This post is a part of the AAHC Forum. In the coming months we will invite current and past grantees to contribute their project experiences via blog posts on our UpNext Blog and then ask you to respond through the AAHC Virtual Forum. We hope you will add your voice and share your needs and opinions so that AAHC can continue to help African American museums thrive. Please visit the AAHC forum to continue the conversation. Preface In 2011 the Amistad Research Center received an African American History and Culture grant to increase the capacity to care for and exhibit its collection of fine art by African American artists. The  grant followed the devastating impact Hurricane Katrina had on the Center, resulting in a 70 percent reduction in staff. Grant funds were used to recruit and hire an experienced registrar/curator and to strengthen the staff’s knowledge of museum practices.

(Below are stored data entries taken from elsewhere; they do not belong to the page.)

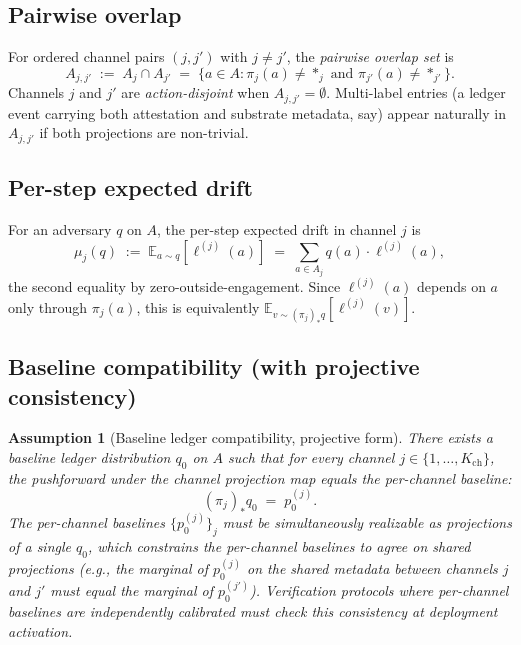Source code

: \documentclass{article}
\newtheorem{assumption}{Assumption}
\newcommand{\Kch}{K_{\mathrm{ch}}}
\begin{document}
\subsection{Pairwise overlap}

For ordered channel pairs $(j, j')$ with $j \neq j'$, the
\emph{pairwise overlap set} is
\begin{equation}
  A_{j, j'} \;:=\; A_j \cap A_{j'}
  \;=\; \{a \in A : \pi_j(a) \neq *_j \text{ and } \pi_{j'}(a)
  \neq *_{j'}\}.
\end{equation}
Channels $j$ and $j'$ are \emph{action-disjoint} when $A_{j, j'} =
\emptyset$.  Multi-label entries (a ledger event carrying both
attestation and substrate metadata, say) appear naturally in
$A_{j, j'}$ if both projections are non-trivial.

\subsection{Per-step expected drift}

For an adversary $q$ on $A$, the per-step expected drift in channel
$j$ is
\begin{equation}
\label{eq:drift-def-v3}
  \mu_j(q) \;:=\; \mathbb{E}_{a \sim q}[\ell^{(j)}(a)]
  \;=\; \sum_{a \in A_j} q(a) \cdot \ell^{(j)}(a),
\end{equation}
the second equality by zero-outside-engagement.  Since
$\ell^{(j)}(a)$ depends on $a$ only through $\pi_j(a)$, this is
equivalently $\mathbb{E}_{v \sim (\pi_j)_* q}[\ell^{(j)}(v)]$.

\subsection{Baseline compatibility (with projective consistency)}

\begin{assumption}[Baseline ledger compatibility, projective form]
\label{ass:baseline-compat-v3}
There exists a baseline ledger distribution $q_0$ on $A$ such that
for every channel $j \in \{1, \ldots, \Kch\}$, the pushforward
under the channel projection map equals the per-channel baseline:
\begin{equation}
\label{eq:projective-baseline}
  (\pi_j)_* q_0 \;=\; p_0^{(j)}.
\end{equation}
The per-channel baselines $\{p_0^{(j)}\}_j$ must be
\emph{simultaneously realizable} as projections of a single $q_0$,
which constrains the per-channel baselines to agree on shared
projections (e.g., the marginal of $p_0^{(j)}$ on the shared
metadata between channels $j$ and $j'$ must equal the marginal
of $p_0^{(j')}$).  Verification protocols where per-channel
baselines are independently calibrated must check this consistency
at deployment activation.
\end{assumption}
\end{document}
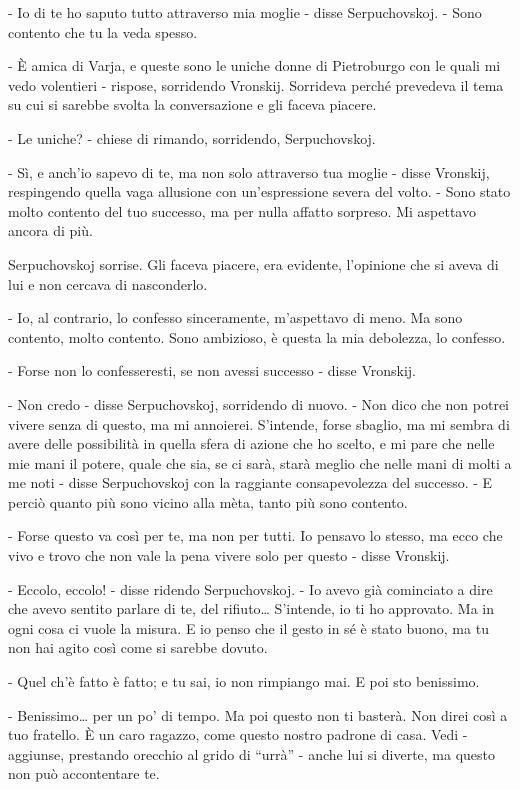 - Io di te ho saputo tutto attraverso mia moglie - disse Serpuchovskoj. - Sono contento che tu la veda spesso. 

- È amica di Varja, e queste sono le uniche donne di Pietroburgo con le quali mi vedo volentieri - rispose, sorridendo Vronskij. Sorrideva perché prevedeva il tema su cui si sarebbe svolta la conversazione e gli faceva piacere. 

- Le uniche? - chiese di rimando, sorridendo, Serpuchovskoj. 

- Sì, e anch'io sapevo di te, ma non solo attraverso tua moglie - disse Vronskij, respingendo quella vaga allusione con un'espressione severa del volto. - Sono stato molto contento del tuo successo, ma per nulla affatto sorpreso. Mi aspettavo ancora di più. 

Serpuchovskoj sorrise. Gli faceva piacere, era evidente, l'opinione che si aveva di lui e non cercava di nasconderlo. 

- Io, al contrario, lo confesso sinceramente, m'aspettavo di meno. Ma sono contento, molto contento. Sono ambizioso, è questa la mia debolezza, lo confesso. 

- Forse non lo confesseresti, se non avessi successo - disse Vronskij. 

- Non credo - disse Serpuchovskoj, sorridendo di nuovo. - Non dico che non potrei vivere senza di questo, ma mi annoierei. S'intende, forse sbaglio, ma mi sembra di avere delle possibilità in quella sfera di azione che ho scelto, e mi pare che nelle mie mani il potere, quale che sia, se ci sarà, starà meglio che nelle mani di molti a me noti - disse Serpuchovskoj con la raggiante consapevolezza del successo. - E perciò quanto più sono vicino alla mèta, tanto più sono contento. 

- Forse questo va così per te, ma non per tutti. Io pensavo lo stesso, ma ecco che vivo e trovo che non vale la pena vivere solo per questo - disse Vronskij. 

- Eccolo, eccolo! - disse ridendo Serpuchovskoj. - Io avevo già cominciato a dire che avevo sentito parlare di te, del rifiuto\ldots{} S'intende, io ti ho approvato. Ma in ogni cosa ci vuole la misura. E io penso che il gesto in sé è stato buono, ma tu non hai agito così come si sarebbe dovuto. 

- Quel ch'è fatto è fatto; e tu sai, io non rimpiango mai. E poi sto benissimo. 

- Benissimo\ldots{} per un po' di tempo. Ma poi questo non ti basterà. Non direi così a tuo fratello. È un caro ragazzo, come questo nostro padrone di casa. Vedi - aggiunse, prestando orecchio al grido di ``urrà'' - anche lui si diverte, ma questo non può accontentare te. 


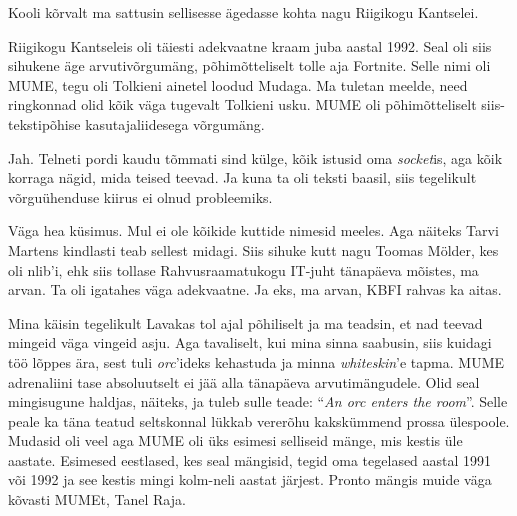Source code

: Kooli kõrvalt ma sattusin sellisesse ägedasse kohta nagu Riigikogu 
Kantselei.


Riigikogu Kantseleis oli täiesti adekvaatne kraam juba aastal 1992. 
Seal oli siis  sihukene  äge arvutivõrgumäng, 
põhimõtteliselt tolle aja Fortnite. Selle nimi oli 
MUME, tegu oli Tolkieni ainetel loodud 
Mudaga. Ma tuletan meelde, need ringkonnad olid kõik väga 
tugevalt Tolkieni usku. MUME oli  põhimõtteliselt siis-tekstipõhise 
kasutajaliidesega võrgumäng. 


Jah. Telneti pordi kaudu tõmmati sind külge,  kõik istusid oma 
\emph{socket}is, aga kõik korraga nägid, mida teised teevad. Ja kuna ta oli 
teksti baasil, siis tegelikult võrguühenduse kiirus ei olnud probleemiks.


Väga hea küsimus. Mul ei ole kõikide kuttide nimesid meeles. Aga näiteks Tarvi 
Martens kindlasti teab sellest midagi. Siis sihuke 
kutt nagu Toomas Mölder, kes oli nlib'i, ehk siis 
tollase Rahvusraamatukogu IT-juht  tänapäeva mõistes, ma arvan. Ta oli igatahes 
väga adekvaatne. Ja eks, ma arvan, KBFI rahvas ka aitas.


Mina käisin tegelikult Lavakas tol ajal põhiliselt ja ma teadsin, et nad teevad 
mingeid väga vingeid asju. Aga tavaliselt, kui mina sinna saabusin, siis 
kuidagi töö lõppes ära, sest tuli \emph{orc}'ideks kehastuda ja minna 
\emph{whiteskin}'e tapma. MUME  adrenaliini tase absoluutselt ei jää alla 
tänapäeva arvutimängudele. Olid seal mingisugune haldjas, näiteks, ja tuleb sulle 
teade: \enquote{\emph{An orc enters the room}}. Selle peale ka täna teatud  
seltskonnal  lükkab vererõhu kakskümmend prossa ülespoole. Mudasid oli veel aga 
MUME oli üks esimesi selliseid mänge, mis kestis üle aastate. Esimesed 
eestlased, kes seal mängisid, tegid oma tegelased aastal 1991 või 1992 ja see 
kestis mingi kolm-neli aastat järjest. Pronto mängis muide 
väga kõvasti MUMEt, Tanel Raja. 

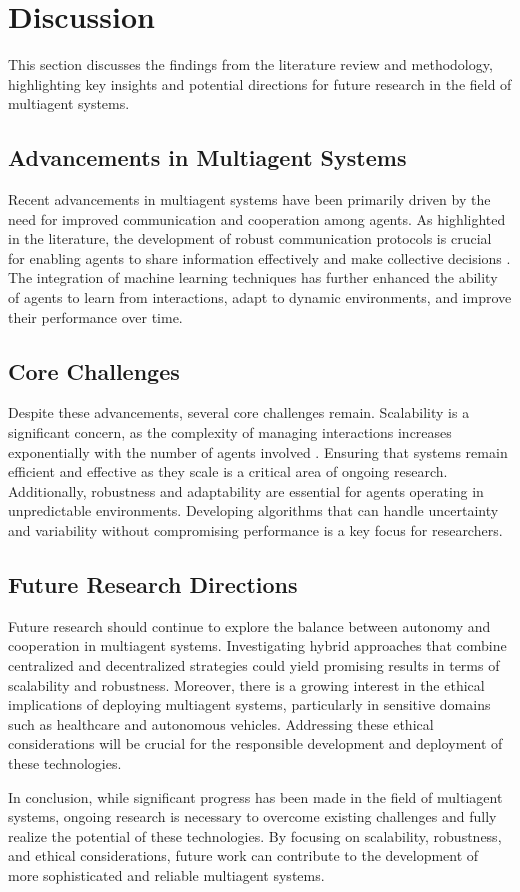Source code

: \section{Discussion}
This section discusses the findings from the literature review and methodology, highlighting key insights and potential directions for future research in the field of multiagent systems.

\subsection{Advancements in Multiagent Systems}
Recent advancements in multiagent systems have been primarily driven by the need for improved communication and cooperation among agents. As highlighted in the literature, the development of robust communication protocols is crucial for enabling agents to share information effectively and make collective decisions \cite{cooperative_ai}. The integration of machine learning techniques has further enhanced the ability of agents to learn from interactions, adapt to dynamic environments, and improve their performance over time.

\subsection{Core Challenges}
Despite these advancements, several core challenges remain. Scalability is a significant concern, as the complexity of managing interactions increases exponentially with the number of agents involved \cite{scaling_rules}. Ensuring that systems remain efficient and effective as they scale is a critical area of ongoing research. Additionally, robustness and adaptability are essential for agents operating in unpredictable environments. Developing algorithms that can handle uncertainty and variability without compromising performance is a key focus for researchers.

\subsection{Future Research Directions}
Future research should continue to explore the balance between autonomy and cooperation in multiagent systems. Investigating hybrid approaches that combine centralized and decentralized strategies could yield promising results in terms of scalability and robustness. Moreover, there is a growing interest in the ethical implications of deploying multiagent systems, particularly in sensitive domains such as healthcare and autonomous vehicles. Addressing these ethical considerations will be crucial for the responsible development and deployment of these technologies.

In conclusion, while significant progress has been made in the field of multiagent systems, ongoing research is necessary to overcome existing challenges and fully realize the potential of these technologies. By focusing on scalability, robustness, and ethical considerations, future work can contribute to the development of more sophisticated and reliable multiagent systems.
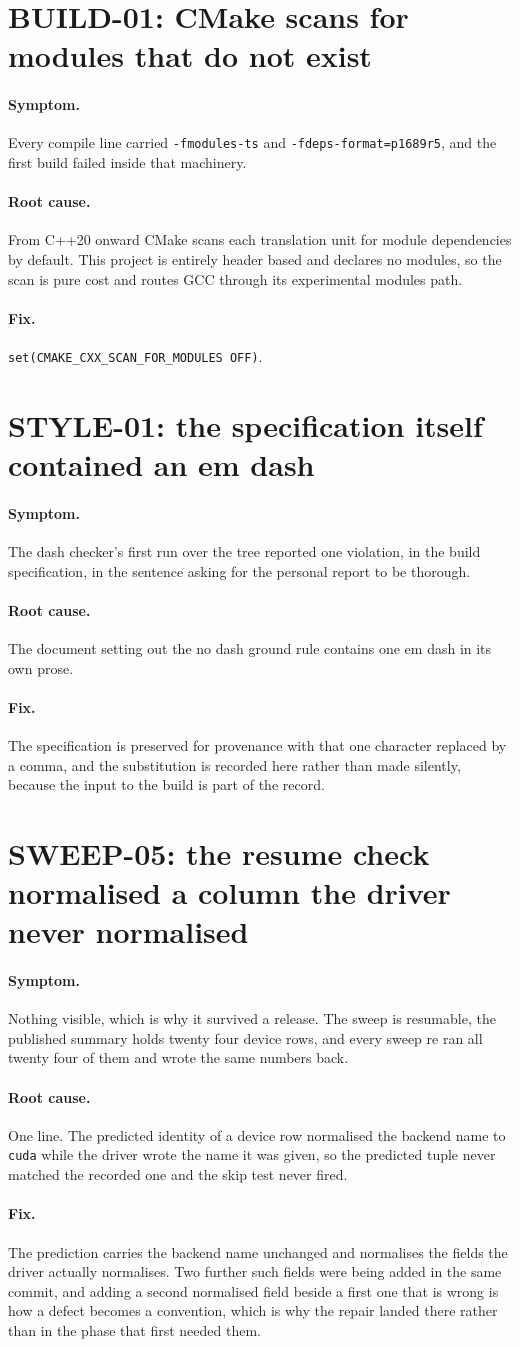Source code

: \documentclass[11pt,a4paper]{report}
\newcommand{\symptom}[1]{\paragraph{Symptom.}#1}
\newcommand{\rootcause}[1]{\paragraph{Root cause.}#1}
\newcommand{\fix}[1]{\paragraph{Fix.}#1}
\begin{document}
\section{BUILD-01: CMake scans for modules that do not exist}

\symptom{Every compile line carried \texttt{-fmodules-ts} and
\texttt{-fdeps-format=p1689r5}, and the first build failed inside that
machinery.}

\rootcause{From C++20 onward CMake scans each translation unit for module
dependencies by default. This project is entirely header based and declares no
modules, so the scan is pure cost and routes GCC through its experimental
modules path.}

\fix{\texttt{set(CMAKE\_CXX\_SCAN\_FOR\_MODULES OFF)}.}

\section{STYLE-01: the specification itself contained an em dash}

\symptom{The dash checker's first run over the tree reported one violation, in
the build specification, in the sentence asking for the personal report to be
thorough.}

\rootcause{The document setting out the no dash ground rule contains one em dash
in its own prose.}

\fix{The specification is preserved for provenance with that one character
replaced by a comma, and the substitution is recorded here rather than made
silently, because the input to the build is part of the record.}

\section{SWEEP-05: the resume check normalised a column the driver never normalised}

\symptom{Nothing visible, which is why it survived a release. The sweep is
resumable, the published summary holds twenty four device rows, and every sweep
re ran all twenty four of them and wrote the same numbers back.}

\rootcause{One line. The predicted identity of a device row normalised the
backend name to \texttt{cuda} while the driver wrote the name it was given, so
the predicted tuple never matched the recorded one and the skip test never
fired.}

\fix{The prediction carries the backend name unchanged and normalises the fields
the driver actually normalises. Two further such fields were being added in the
same commit, and adding a second normalised field beside a first one that is
wrong is how a defect becomes a convention, which is why the repair landed there
rather than in the phase that first needed them.}
\end{document}
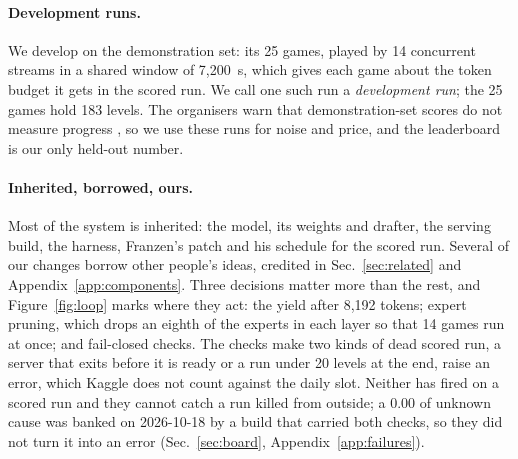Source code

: \paragraph{Development runs.}
We develop on the demonstration set: its 25 games, played by 14 concurrent streams in a shared window of 7,200~s, which gives each game about the token budget it gets in the scored run. %
We call one such run a \emph{development run}; the 25 games hold 183 levels. %
The organisers warn that demonstration-set scores do not measure progress \citep{arcprize2026arcagi3}, so we use these runs for noise and price, and the leaderboard is our only held-out number.

\paragraph{Inherited, borrowed, ours.}
Most of the system is inherited: the model, its weights and drafter, the serving build, the harness, Franzen's patch and his schedule for the scored run. %
Several of our changes borrow other people's ideas, credited in Sec.~\ref{sec:related} and Appendix~\ref{app:components}.
Three decisions matter more than the rest, and Figure~\ref{fig:loop} marks where they act: the yield after 8,192 tokens; expert pruning, which drops an eighth of the experts in each layer so that 14 games run at once; and fail-closed checks. %
The checks make two kinds of dead scored run, a server that exits before it is ready or a run under 20 levels at the end, raise an error, which Kaggle does not count against the daily slot. %
Neither has fired on a scored run and they cannot catch a run killed from outside; a 0.00 of unknown cause was banked on 2026-10-18 by a build that carried both checks, so they did not turn it into an error (Sec.~\ref{sec:board}, Appendix~\ref{app:failures}). %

The project enabled the Center to align itself with best practices and implement traveling exhibitions targeting new and underserved populations. The blog posts by Lee Hampton, Executive Director of the Amistad Research Center, and Leiza McKenna, the Registrar/Curator hired as a result of the grant, each discuss work being done as a result of the completed 2011 AAHC grant project. By Lee Hampton Executive Director, Amistad Research Center Since its founding in 1966, the Amistad Research Center has emerged as one of the nation’s largest and most diverse archives of original manuscripts on African American and other ethnic minority history. The manuscript collections are reinforced by a library of 20,000 volumes and a collection of 300 paintings, drawings, and sculpture by African American artists dating from the nineteenth century.
Amistad Research Center and Haitian Agencies Enter into MOU Regarding Exhibition of Amistad’s Toussaint L’Ouverture Artwork in Haiti. Left to Right: Lee Hampton, Executive Director, Amistad Research Center; Lucius Gregg, Dr. Lance Query, Dr. Andrea Jefferson, Amistad Research Center Board of Directors; Alix Celestin, Director General, APN; Dr. Rene Jean-Jumeau, Minister-Delegate, Ministry of Energy Security; Georges Andy Rene, Executive Secretary, PACEGI; Vladimir Laborde, PACEGI; Anthony Arango, PACEGI.

We continue emphasis on the manuscript collections as the core of our operations. However, our July 2011 IMLS Museum Grant for African American History and Culture has facilitated adoption of policy, procedure, and plans for us to build capacity and integrate sustainable museum activity into the Center’s operations. Working on this grant project taught us to become more resourceful at documenting and preserving our collection, while expanding access and targeting venues that are capable and desirous of hosting future exhibitions and collaborating on special projects. Our recent agreement to enter into a memorandum of understanding aimed at the exhibition of Amistad-owned artwork by a proper museum or institution of higher education in Haiti is directly attributable to work on this grant. The agreement recognizes that Amistad’s artworks are highly relevant to the people and history of Haiti, and that Haiti’s Presidential Advisory Commission for Economic Growth and Investment wishes to support efforts to make the artwork available for Haitian academic researchers and public exhibition in Haiti. Both parties expressed their intent to discuss terms and conditions acceptable to Amistad. We own the Toussaint L’Ouverture Series by Jacob Lawrence, which depict L’Ouverture’s role in the liberation of Haiti from France, and we have marketed our ownership extensively. It is information about these paintings that sparked the initial interest of the Haitian ministers and led to a visit by the country’s American consultants. We don’t know whether long-term discussion and implementation of proposals in the agreement will lead to an international exhibition of our art. This is definitely unfamiliar territory, but it is exciting to know that our earlier plans and entrepreneurial efforts to gain value from the art collection got us to this point.